-- Supplied data follows --
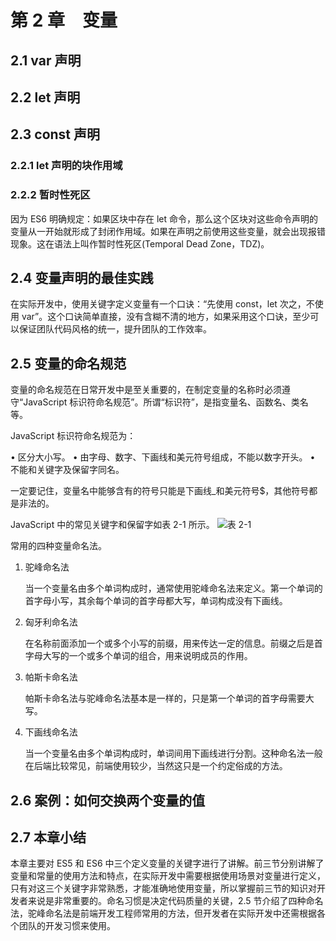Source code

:# 第 2 章　变量

## 2.1 var 声明

## 2.2 let 声明

## 2.3 const 声明

### 2.2.1 let 声明的块作用域

### 2.2.2 暂时性死区

因为 ES6 明确规定：如果区块中存在 let 命令，那么这个区块对这些命令声明的变量从一开始就形成了封闭作用域。如果在声明之前使用这些变量，就会出现报错现象。这在语法上叫作暂时性死区(Temporal Dead Zone，TDZ)。

## 2.4 变量声明的最佳实践

在实际开发中，使用关键字定义变量有一个口诀：​“先使用 const，let 次之，不使用 var”​。这个口诀简单直接，没有含糊不清的地方，如果采用这个口诀，至少可以保证团队代码风格的统一，提升团队的工作效率。

## 2.5 变量的命名规范

变量的命名规范在日常开发中是至关重要的，在制定变量的名称时必须遵守“JavaScript 标识符命名规范”​。所谓“标识符”​，是指变量名、函数名、类名等。

JavaScript 标识符命名规范为：

• 区分大小写。
• 由字母、数字、下画线和美元符号组成，不能以数字开头。
• 不能和关键字及保留字同名。

一定要记住，变量名中能够含有的符号只能是下画线\_和美元符号$，其他符号都是非法的。

JavaScript 中的常见关键字和保留字如表 2-1 所示。
![表 2-1](https://read-1305214533.cos.ap-guangzhou.myqcloud.com/45235_36_2.jpg)

常用的四种变量命名法。

1. 驼峰命名法

   当一个变量名由多个单词构成时，通常使用驼峰命名法来定义。第一个单词的首字母小写，其余每个单词的首字母都大写，单词构成没有下画线。

2. 匈牙利命名法

   在名称前面添加一个或多个小写的前缀，用来传达一定的信息。前缀之后是首字母大写的一个或多个单词的组合，用来说明成员的作用。

3. 帕斯卡命名法

   帕斯卡命名法与驼峰命名法基本是一样的，只是第一个单词的首字母需要大写。

4. 下画线命名法

   当一个变量名由多个单词构成时，单词间用下画线进行分割。这种命名法一般在后端比较常见，前端使用较少，当然这只是一个约定俗成的方法。

## 2.6 案例：如何交换两个变量的值

## 2.7 本章小结

本章主要对 ES5 和 ES6 中三个定义变量的关键字进行了讲解。前三节分别讲解了变量和常量的使用方法和特点，在实际开发中需要根据使用场景对变量进行定义，只有对这三个关键字非常熟悉，才能准确地使用变量，所以掌握前三节的知识对开发者来说是非常重要的。命名习惯是决定代码质量的关键，2.5 节介绍了四种命名法，驼峰命名法是前端开发工程师常用的方法，但开发者在实际开发中还需根据各个团队的开发习惯来使用。
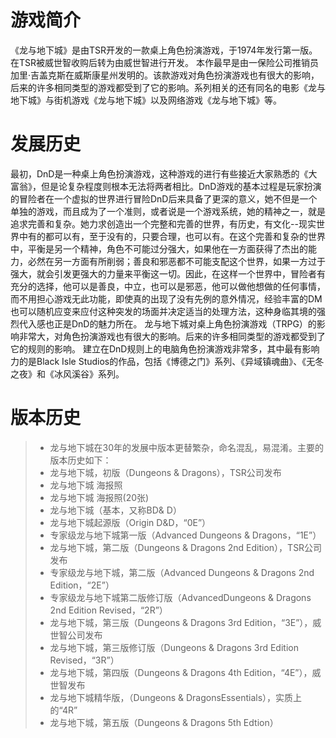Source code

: # 游戏简介
《龙与地下城》是由TSR开发的一款桌上角色扮演游戏，于1974年发行第一版。在TSR被威世智收购后转为由威世智进行开发。
本作最早是由一保险公司推销员加里·吉盖克斯在威斯康星州发明的。该款游戏对角色扮演游戏也有很大的影响，后来的许多相同类型的游戏都受到了它的影响。系列相关的还有同名的电影《龙与地下城》与街机游戏《龙与地下城》以及网络游戏《龙与地下城》等。

# 发展历史
最初，DnD是一种桌上角色扮演游戏，这种游戏的进行有些接近大家熟悉的《大富翁》，但是论复杂程度则根本无法将两者相比。DnD游戏的基本过程是玩家扮演的冒险者在一个虚拟的世界进行冒险DnD后来具备了更深的意义，她不但是一个单独的游戏，而且成为了一个准则，或者说是一个游戏系统，她的精神之一，就是追求完善和复杂。她力求创造出一个完整和完善的世界，有历史，有文化--现实世界中有的都可以有，至于没有的，只要合理，也可以有。在这个完善和复杂的世界中，平衡是另一个精神，角色不可能过分强大，如果他在一方面获得了杰出的能力，必然在另一方面有所削弱；善良和邪恶都不可能支配这个世界，如果一方过于强大，就会引发更强大的力量来平衡这一切。因此，在这样一个世界中，冒险者有充分的选择，他可以是善良，中立，也可以是邪恶，他可以做他想做的任何事情，而不用担心游戏无此功能，即使真的出现了没有先例的意外情况，经验丰富的DM也可以随机应变来应付这种突发的场面并决定适当的处理方法，这种身临其境的强烈代入感也正是DnD的魅力所在。
龙与地下城对桌上角色扮演游戏（TRPG）的影响非常大，对角色扮演游戏也有很大的影响。后来的许多相同类型的游戏都受到了它的规则的影响。 建立在DnD规则上的电脑角色扮演游戏非常多，其中最有影响力的是Black Isle Studios的作品，包括《博德之门》系列、《异域镇魂曲》、《无冬之夜》和《冰风溪谷》系列。

# 版本历史
> * 龙与地下城在30年的发展中版本更替繁杂，命名混乱，易混淆。主要的版本历史如下：
> * 龙与地下城，初版（Dungeons &amp; Dragons），TSR公司发布
> * 龙与地下城 海报照
> * 龙与地下城 海报照(20张)
> * 龙与地下城（基本，又称BD& D）
> * 龙与地下城起源版（Origin D&D，“0E”）
> * 专家级龙与地下城第一版（Advanced Dungeons & Dragons，“1E”）
> * 龙与地下城，第二版（Dungeons & Dragons 2nd Edition），TSR公司发布
> * 专家级龙与地下城，第二版（Advanced Dungeons & Dragons 2nd Edition，“2E”）
> * 专家级龙与地下城第二版修订版（AdvancedDungeons & Dragons 2nd Edition Revised，“2R”）
> * 龙与地下城，第三版（Dungeons & Dragons 3rd Edition，“3E”），威世智公司发布
> * 龙与地下城，第三版修订版（Dungeons & Dragons 3rd Edition Revised，“3R”）
> * 龙与地下城，第四版（Dungeons & Dragons 4th Edition，“4E”），威世智发布
> * 龙与地下城精华版，（Dungeons & DragonsEssentials），实质上的“4R”
> * 龙与地下城，第五版（Dungeons & Dragons 5th Edtion）
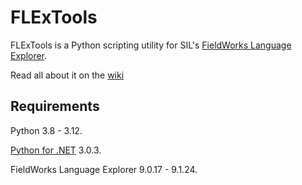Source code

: FLExTools
=========

FLExTools is a Python scripting utility for SIL's [FieldWorks Language Explorer](https://software.sil.org/fieldworks/).

Read all about it on the [wiki](https://github.com/cdfarrow/flextools/wiki/)

Requirements
------------

Python 3.8 - 3.12.

[Python for .NET](https://github.com/pythonnet/pythonnet/wiki) 3.0.3.

FieldWorks Language Explorer 9.0.17 - 9.1.24.
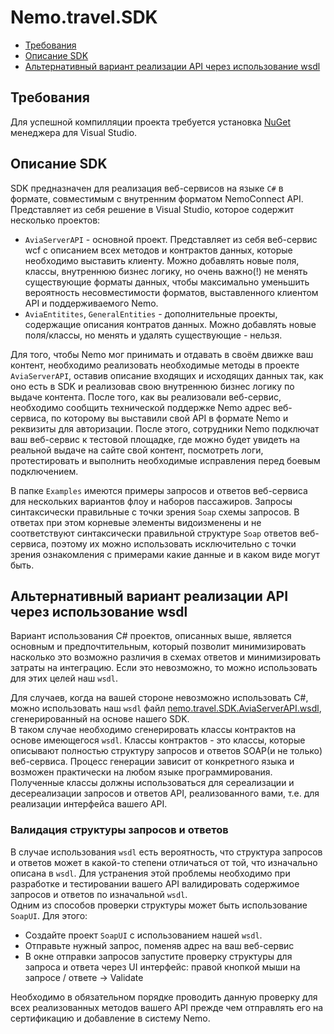 # Nemo.travel.SDK

- [Требования](#требования)
- [Описание SDK](#описание-sdk)
- [Альтернативный вариант реализации API через использование wsdl](#альтернативный-вариант-реализации-api-через-использование-wsdl)

## Требования

Для успешной компилляции проекта требуется установка [NuGet] менеджера для Visual Studio.

   [//]: #
   [NuGet]: <http://docs.nuget.org/consume/installing-nuget>

## Описание SDK

SDK предназначен для реализация веб-сервисов на языке `C#` в формате, совместимым с внутренним форматом NemoConnect API. Представляет из себя решение в Visual Studio, которое содержит несколько проектов:
 - `AviaServerAPI` - основной проект. Представляет из себя веб-сервис wcf с описанием всех методов и контрактов данных, которые необходимо выставить клиенту. Можно добавлять новые поля, классы, внутреннюю бизнес логику, но очень важно(!) не менять существующие форматы данных, чтобы максимально уменьшить вероятность несовместимости форматов, выставленного клиентом API и поддерживаемого Nemo. 
 - `AviaEntitites`, `GeneralEntities` - дополнительные проекты, содержащие описания контратов данных. Можно добавлять новые поля/классы, но менять и удалять существующие - нельзя.

Для того, чтобы Nemo мог принимать и отдавать в своём движке ваш контент, необходимо реализовать необходимые методы в проекте `AviaServerAPI`, оставив описание входящих и исходящих данных так, как оно есть в SDK и реализовав свою внутреннюю бизнес логику по выдаче контента. 
После того, как вы реализовали веб-сервис, необходимо сообщить технической поддержке Nemo адрес веб-сервиса, по которому вы выставили свой API в формате Nemo и реквизиты для авторизации. После этого, сотрудники Nemo подключат ваш веб-сервис к тестовой площадке, где можно будет увидеть на реальной выдаче на сайте свой контент, посмотреть логи, протестировать и выполнить необходимые исправления перед боевым подключением.

В папке `Examples` имеются примеры запросов и ответов веб-сервиса для нескольких вариантов флоу и наборов пассажиров. Запросы синтаксически правильные с точки зрения `Soap` схемы запросов. В ответах при этом корневые элементы видоизменены и не соответствуют синтаксически правильной структуре `Soap` ответов веб-сервиса, поэтому их можно использовать исключительно с точки зрения ознакомления с примерами какие данные и в каком виде могут быть. 

## Альтернативный вариант реализации API через использование wsdl

Вариант использования C# проектов, описанных выше, является основным и предпочтительным, который позволит минимизировать насколько это возможно различия в схемах ответов и минимизировать затраты на интеграцию. Если это невозможно, то можно использовать для этих целей наш `wsdl`.

Для случаев, когда на вашей стороне невозможно использовать C#, можно использовать наш `wsdl` файл [nemo.travel.SDK.AviaServerAPI.wsdl](nemo.travel.SDK.AviaServerAPI.wsdl), сгенерированный на основе нашего SDK.  
В таком случае необходимо сгенерировать классы контрактов на основе имеющегося `wsdl`. Классы контрактов - это классы, которые описывают полностью структуру запросов и ответов SOAP(и не только) веб-сервиса. Процесс генерации зависит от конкретного языка и возможен практически на любом языке программирования. Полученные классы должны использоваться для сереализации и десереализации запросов и ответов API, реализованного вами, т.е. для реализации интерфейса вашего API.

### Валидация структуры запросов и ответов

В случае использования `wsdl` есть вероятность, что структура запросов и ответов может в какой-то степени отличаться от той, что изначально описана в `wsdl`. Для устранения этой проблемы необходимо при разработке и тестировании вашего API валидировать содержимое запросов и ответов по изначальной `wsdl`.  
Одним из способов проверки структуры может быть использование `SoapUI`. Для этого:
+ Создайте проект `SoapUI` с использованием нашей `wsdl`.
+ Отправьте нужный запрос, поменяв адрес на ваш веб-сервис
+ В окне отправки запросов запустите проверку структуры для запроса и ответа через UI интерфейс: правой кнопкой мыши на запросе / ответе -> Validate

Необходимо в обязательном порядке проводить данную проверку для всех реализованных методов вашего API прежде чем отправлять его на сертификацию и добавление в систему Nemo. 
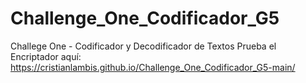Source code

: # Challenge_One_Codificador_G5
 Challege One - Codificador y Decodificador de Textos
Prueba el Encriptador aquí:
https://cristianlambis.github.io/Challenge_One_Codificador_G5-main/
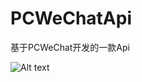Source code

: # PCWeChatApi
基于PCWeChat开发的一款Api

![Alt text](https://thumbnail0.baidupcs.com/thumbnail/076b0fe7fg13faa9de218e7f70e4af86?fid=2754729705-250528-822644646691567&time=1578200400&rt=sh&sign=FDTAER-DCb740ccc5511e5e8fedcff06b081203-LsC8yr%2FaHjZ7mQXlr53hROVIvHk%3D&expires=8h&chkv=0&chkbd=0&chkpc=&dp-logid=105347766778637351&dp-callid=0&size=c710_u400&quality=100&vuk=-&ft=video)
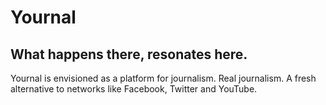 # Yournal
## What happens there, resonates here.

Yournal is envisioned as a platform for journalism. Real journalism. A fresh alternative to networks like Facebook, Twitter and YouTube.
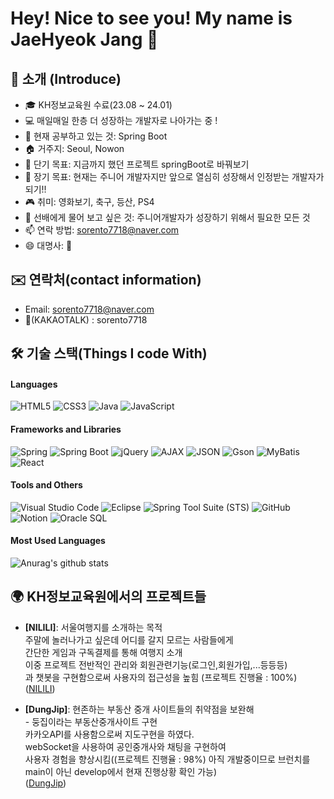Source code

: # Hey! Nice to see you! My name is JaeHyeok Jang 👋
## 🙌 소개 (Introduce)
- 🎓 KH정보교육원 수료(23.08 ~ 24.01)
- 💻 매일매일 한층 더 성장하는 개발자로 나아가는 중 !  
- 🌱 현재 공부하고 있는 것: Spring Boot 
- 🏠 거주지: Seoul, Nowon
- 🎯 단기 목표: 지금까지 했던 프로젝트 springBoot로 바꿔보기 
- 🌟 장기 목표: 현재는 주니어 개발자지만 앞으로 열심히 성장해서 인정받는 개발자가 되기!!
- 🎮 취미: 영화보기, 축구, 등산, PS4
- 💬 선배에게 물어 보고 싶은 것: 주니어개발자가 성장하기 위해서 필요한 모든 것
- 📫 연락 방법: sorento7718@naver.com
- 😄 대명사: 👨
<!-- 나의정보 
 <details>
  <summary> 갑자기 왜 개발자가 하고싶은거야??🤔</summary>
  <br>

</details>
 
 <details>
  <summary> 향후 계획은 뭐야??🤔</summary>
  <br>

</details>

<details>
  <summary> 무슨 개발자가 되고 싶어?🤔</summary>
  <br>

</details>-->


## ✉️ 연락처(contact information)
- Email: sorento7718@naver.com
- 💬(KAKAOTALK) : sorento7718

  
## 🛠 기술 스택(Things I code With)

#### Languages
![HTML5](https://img.shields.io/badge/-HTML5-%23E34F26?style=flat&logo=html5&logoColor=white)
![CSS3](https://img.shields.io/badge/-CSS3-%231572B6?style=flat&logo=css3&logoColor=white)
![Java](https://img.shields.io/badge/-Java-%23ED8B00?style=flat&logo=java&logoColor=white)
![JavaScript](https://img.shields.io/badge/-JavaScript-%23F7DF1E?style=flat&logo=javascript&logoColor=black)

#### Frameworks and Libraries
![Spring](https://img.shields.io/badge/-Spring-%236DB33F?style=flat&logo=spring&logoColor=white)
![Spring Boot](https://img.shields.io/badge/Spring_Boot-6DB33F?style=flat&logo=spring-boot&logoColor=white)
![jQuery](https://img.shields.io/badge/-jQuery-%230769AD?style=flat&logo=jquery&logoColor=white)
![AJAX](https://img.shields.io/badge/-AJAX-%23404D59?style=flat)
![JSON](https://img.shields.io/badge/-JSON-%23000000?style=flat&logo=json&logoColor=white)
![Gson](https://img.shields.io/badge/-Gson-%23758A93?style=flat)
![MyBatis](https://img.shields.io/badge/-MyBatis-%23E34F26?style=flat)
![React](https://img.shields.io/badge/-React-%2361DAFB?style=flat&logo=react&logoColor=black)

#### Tools and Others
![Visual Studio Code](https://img.shields.io/badge/-VS%20Code-%23007ACC?style=flat&logo=visual-studio-code&logoColor=white)
![Eclipse](https://img.shields.io/badge/-Eclipse-%232C2255?style=flat&logo=eclipse-ide&logoColor=white)
![Spring Tool Suite (STS)](https://img.shields.io/badge/-Spring%20Tool%20Suite-%236DB33F?style=flat&logo=spring&logoColor=white)
![GitHub](https://img.shields.io/badge/-GitHub-%23181717?style=flat&logo=github&logoColor=white)
![Notion](https://img.shields.io/badge/-Notion-%23000000?style=flat&logo=notion&logoColor=white)
![Oracle SQL](https://img.shields.io/badge/-Oracle%20SQL-%23F80000?style=flat&logo=oracle&logoColor=white)

#### Most Used Languages
![Anurag's github stats](https://github-readme-stats.vercel.app/api?username=JaeHyeok718&show_icons=true&theme=tokyonight)





## 🌍 KH정보교육원에서의 프로젝트들

- **[NILILI]**: 서울여행지를 소개하는 목적  
주말에 놀러나가고 싶은데 어디를 갈지 모르는 사람들에게  
간단한 게임과 구독결제를 통해 여행지 소개   
이중 프로젝트 전반적인 관리와 회원관련기능(로그인,회원가입,...등등등)  
과 챗봇을 구현함으로써 사용자의 접근성을 높힘 (프로젝트 진행율 : 100%)  
 ([NILILI](https://github.com/JaeHyeok718/SemiProject))

- **[DungJip]**: 현존하는 부동산 중개 사이트들의 취약점을 보완해  
          -       둥집이라는 부동산중개사이트 구현  
                  카카오API를 사용함으로써 지도구현을 하였다.  
                  webSocket을 사용하여 공인중개사와 채팅을 구현하여  
                  사용자 경험을 향상시킴((프로젝트 진행율 : 98%) 아직 개발중이므로 브런치를 main이 아닌 develop에서 현재 진행상황 확인 가능)  
              ([DungJip](https://github.com/JaeHyeok718/DungJip))
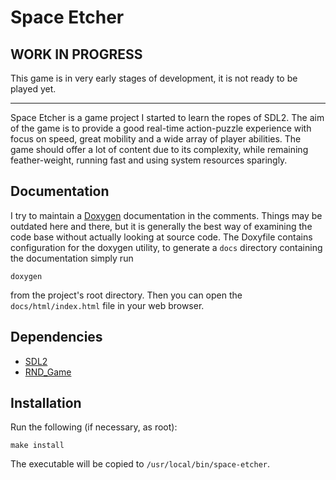 # Space Etcher

## WORK IN PROGRESS

This game is in very early stages of development, it is not ready to be played yet.

---

Space Etcher is a game project I started to learn the ropes of SDL2.
The aim of the game is to provide a good real-time action-puzzle experience with
focus on speed, great mobility and a wide array of player abilities. The game should
offer a lot of content due to its complexity, while remaining feather-weight, running
fast and using system resources sparingly.

## Documentation

I try to maintain a [Doxygen](https://www.doxygen.nl) documentation in the comments.
Things may be outdated here and there, but it is generally the best way of examining
the code base without actually looking at source code. The Doxyfile contains configuration
for the doxygen utility, to generate a `docs` directory containing the documentation
simply run

    doxygen

from the project's root directory. Then you can open the `docs/html/index.html` file
in your web browser.

## Dependencies

- [SDL2](https://libsdl.org)
- [RND\_Game](https://github.com/randoragon/randoutils/tree/master/c-libs/game)

## Installation

Run the following (if necessary, as root):

    make install

The executable will be copied to `/usr/local/bin/space-etcher`.
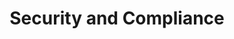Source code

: ---
title: Security and Compliance
description: Make sure that your clusters are compliant and secure
weight: 3
aliases: ["/docs/security-and-compliance/"]
---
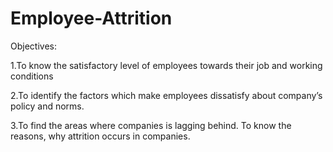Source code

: # Employee-Attrition
Objectives:

1.To know the satisfactory level of employees towards their job and working conditions

2.To identify the factors which make employees dissatisfy about company’s policy and norms.

3.To find the areas where companies is lagging behind. To know the reasons, why attrition occurs in companies.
-- Supplied data concluded --
● **Work instructions**
Your reply should contain only an exact copy of the lines from the beginning of the material through the line with "## 2.4 变量声明的最佳实践", both ends included, with the pictures removed.

● **Written response**
Source code

:# 第 2 章　变量

## 2.1 var 声明

## 2.2 let 声明

## 2.3 const 声明

### 2.2.1 let 声明的块作用域

### 2.2.2 暂时性死区

因为 ES6 明确规定：如果区块中存在 let 命令，那么这个区块对这些命令声明的变量从一开始就形成了封闭作用域。如果在声明之前使用这些变量，就会出现报错现象。这在语法上叫作暂时性死区(Temporal Dead Zone，TDZ)。

## 2.4 变量声明的最佳实践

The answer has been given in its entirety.